When GANs learned to shush background noise
A 2017 TensorFlow implementation that applies adversarial training directly to raw audio waveforms for speech denoising.

What it does
SEGAN removes noise from corrupted speech by training a fully convolutional generator against a discriminator, end-to-end on raw waveforms. It handles multiple noise types and speakers without needing to know who’s speaking. The project includes data prep scripts, training orchestration, and a pre-trained v1.1 model you can download.
The interesting bit
Instead of spectrograms or hand-engineered features, it works straight on the 1-D waveform—meaning the network has to learn its own representation of what “clean” sounds like.

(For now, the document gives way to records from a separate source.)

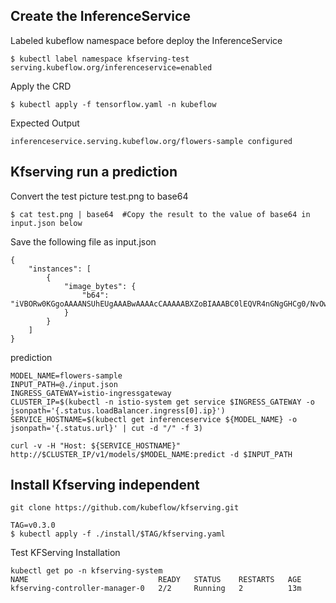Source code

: 

## Create the InferenceService

Labeled kubeflow namespace before deploy the InferenceService
```
$ kubectl label namespace kfserving-test serving.kubeflow.org/inferenceservice=enabled
```
Apply the CRD
```
$ kubectl apply -f tensorflow.yaml -n kubeflow
```
Expected Output
```
inferenceservice.serving.kubeflow.org/flowers-sample configured
```

## Kfserving run a prediction

Convert the test picture test.png to base64
```
$ cat test.png | base64  #Copy the result to the value of base64 in input.json below
```
Save the following file as input.json
```
{
    "instances": [
        {
            "image_bytes": {
                "b64": "iVBORw0KGgoAAAANSUhEUgAAABwAAAAcCAAAAABXZoBIAAABC0lEQVR4nGNgGHCg0/NvOw8Oudqnf//+dcQq5bLk5j+g5OMlfphyDt/+/v33dxtQehuGrMcHoPA/F9FNX//+/WyCJvfi798f9714GRjKgYp8USUfAIUawCyVa3//vrBAkmJb+Pvv3xIWCEcNqC4DSbIJaGYDVI6BfRGKpMrNv3/vI7htf/8eQPAu//t3XwfBbf//7z+cEw70oTmSJUCdf+Gcor9/v0njkgQGWiuSXNh+YCAhSX4QgLFZvSuAQfTBEy455e/PXDEQQ0h+1o6/ILAPYU4mkHurDQjO/gNL/a2TQUiyXfkLBf9BxKcQRiQXMBjOg0q+uXC8cQlalDCwZ7z5+3fJoww7hoEGAMUNp28BRiGTAAAAAElFTkSuQmCC"
            }
        }
    ]
}
```

prediction
```
MODEL_NAME=flowers-sample
INPUT_PATH=@./input.json
INGRESS_GATEWAY=istio-ingressgateway
CLUSTER_IP=$(kubectl -n istio-system get service $INGRESS_GATEWAY -o jsonpath='{.status.loadBalancer.ingress[0].ip}')
SERVICE_HOSTNAME=$(kubectl get inferenceservice ${MODEL_NAME} -o jsonpath='{.status.url}' | cut -d "/" -f 3)

curl -v -H "Host: ${SERVICE_HOSTNAME}" http://$CLUSTER_IP/v1/models/$MODEL_NAME:predict -d $INPUT_PATH
```
## Install Kfserving independent
```
git clone https://github.com/kubeflow/kfserving.git
```
```
TAG=v0.3.0
$ kubectl apply -f ./install/$TAG/kfserving.yaml
```
Test KFServing Installation
```
kubectl get po -n kfserving-system
NAME                             READY   STATUS    RESTARTS   AGE
kfserving-controller-manager-0   2/2     Running   2          13m
```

The adversarial loss is balanced against an L1 term weighted by 100, which the authors found keeps training from collapsing into pure mimicry.
Key highlights
- Trained on 40 noise conditions at various SNRs; tested on 20 unseen ones
- Multi-speaker, speaker-agnostic: no identity labels needed
- Includes
prepare_data.shto fetch and format the Edinburgh dataset automatically - GPU-multi training by default; CPU fallback if none available
- Pre-trained weights and test audio samples available from the authors’ site
Caveats
- Locked to Python 2.7 and TensorFlow 0.12—archaeology-grade dependencies at this point
- Authors explicitly state: “no support or assistance” and “no responsibility” for the code
- Inference requires careful flag-matching to the trained config; the
clean_wav.shwrapper helps but the CLI is still finicky
Verdict
Worth studying if you’re building modern audio GANs and want to see how the waveform-first approach was pioneered. Skip it if you need something production-ready today; the dependency stack alone is a time machine you may not want to enter.